Incremental processing in multimodal conversational systems
The aim of this project is to understand how conversational systems can engage in spoken face-to-face interaction in real-time.
Conversational systems allow humans to interact with machines by means of spoken language. This project will deal with one of the limitations that such systems currently have, namely that they typically wait for the user to finish speaking before processing the spoken input. As the computer doesn’t continuously interpret what the user is saying, it is very hard for it to accurately decide when to take the turn. This may result in interruptions and delayed responses. Contrary to this, humans interpret what is being said incrementally. Incremental processing will allow conversational systems not only to find more suitable places to take the turn, but also to give and receive continuous feedback in the form of backchannels (e.g., “okay”, “mhm”).

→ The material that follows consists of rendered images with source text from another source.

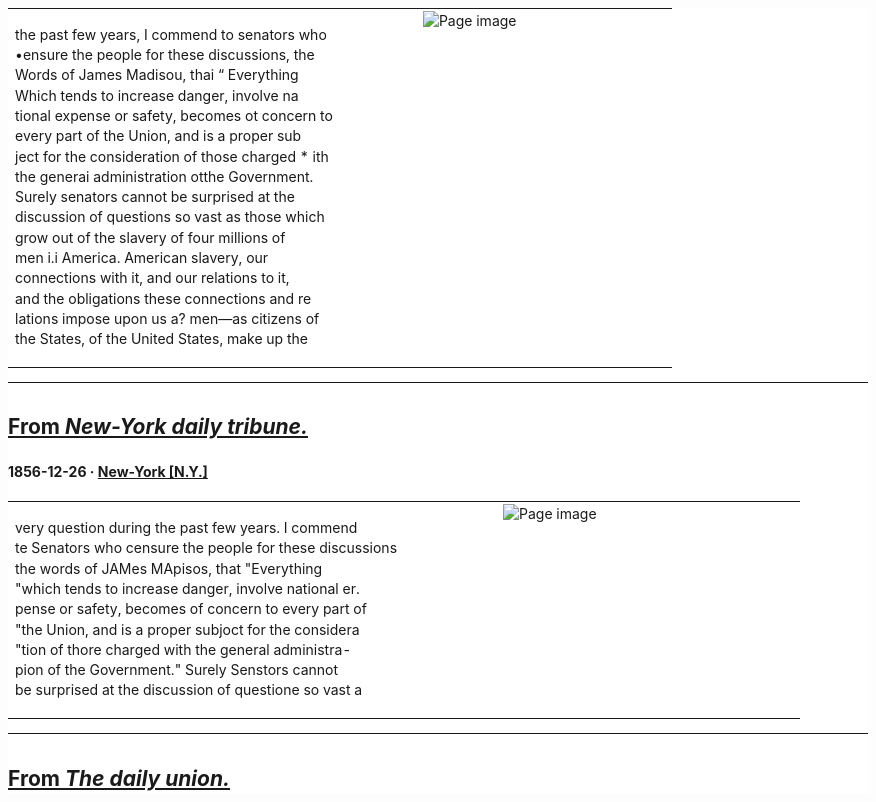 <table style="width: 100%;"><tr><td style="width: 50%">

the past few years, I commend to senators who  
•ensure the people for these discussions, the  
Words of James Madisou, thai “ Everything  
Which tends to increase danger, involve na­  
tional expense or safety, becomes ot concern to  
every part of the Union, and is a proper sub­  
ject for the consideration of those charged * ith  
the generai administration otthe Government.  
Surely senators cannot be surprised at the  
discussion of questions so vast as those which  
grow out of the slavery of four millions of  
men i.i America. American slavery, our  
connections with it, and our relations to it,  
and the obligations these connections and re­  
lations impose upon us a? men—as citizens of  
the States, of the United States, make up the
</td><td style="width: 50%; max-height: 75%; margin: auto; display: block;">
<img alt="Page image" src="https://tile.loc.gov/image-services/iiif/service:ndnp:mb:batch_mb_circe_ver01:data:sn83021205:00517171931:1856122501:1059/pct:5.203139655427753,5.7557905521607085,12.17356963025127,7.087709027040872/!600,600/0/default.jpg"/>
</td>
</tr></table>

---

## [From _New-York daily tribune._](https://www.loc.gov/resource/sn83030213/1856-12-26/ed-1/?sp=6)

#### 1856-12-26 &middot; [New-York [N.Y.]](http://dbpedia.org/resource/New_York_City)

<table style="width: 100%;"><tr><td style="width: 50%">

  
very question during the past few years. I commend  
te Senators who censure the people for these discussions  
the words of JAMes MApisos, that &quot;Everything  
&quot;which tends to increase danger, involve national er.  
pense or safety, becomes of concern to every part of  
&quot;the Union, and is a proper subjoct for the considera­  
&quot;tion of thore charged with the general administra-­  
pion of the Government.&quot; Surely Senstors cannot  
be surprised at the discussion of questione so vast a
</td><td style="width: 50%; max-height: 75%; margin: auto; display: block;">
<img alt="Page image" src="https://tile.loc.gov/image-services/iiif/service:ndnp:dlc:batch_dlc_eggy_ver01:data:sn83030213:00206530522:1856122601:0598/pct:34.85073396008577,62.96427586750168,15.811754357028974,4.320768836897869/!600,600/0/default.jpg"/>
</td>
</tr></table>

---

## [From _The daily union._](https://www.loc.gov/resource/sn82003410/1857-01-01/ed-1/?sp=1)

The project will target conversational systems in a face-to-face setting, using an animated face and head-tracking (also called multimodal systems). Such a setting will also allow feedback in the form of facial expressions and head movements (such as nods).
The project has four main goals. First, we will build a general model and test-bed for incremental dialogue processing, by improving our existing dialogue system framework. Second, we will implement at least two prototype systems within specific domains using this framework. Third, within these prototype systems, we will build data-driven models of turn-taking and feedback behaviour. Finally, the prototype systems will be tested in user studies.
Group: Speech Communication and Technology
Funding: VR (2011-6237)
Duration: 2012-01-01 - 2015-12-31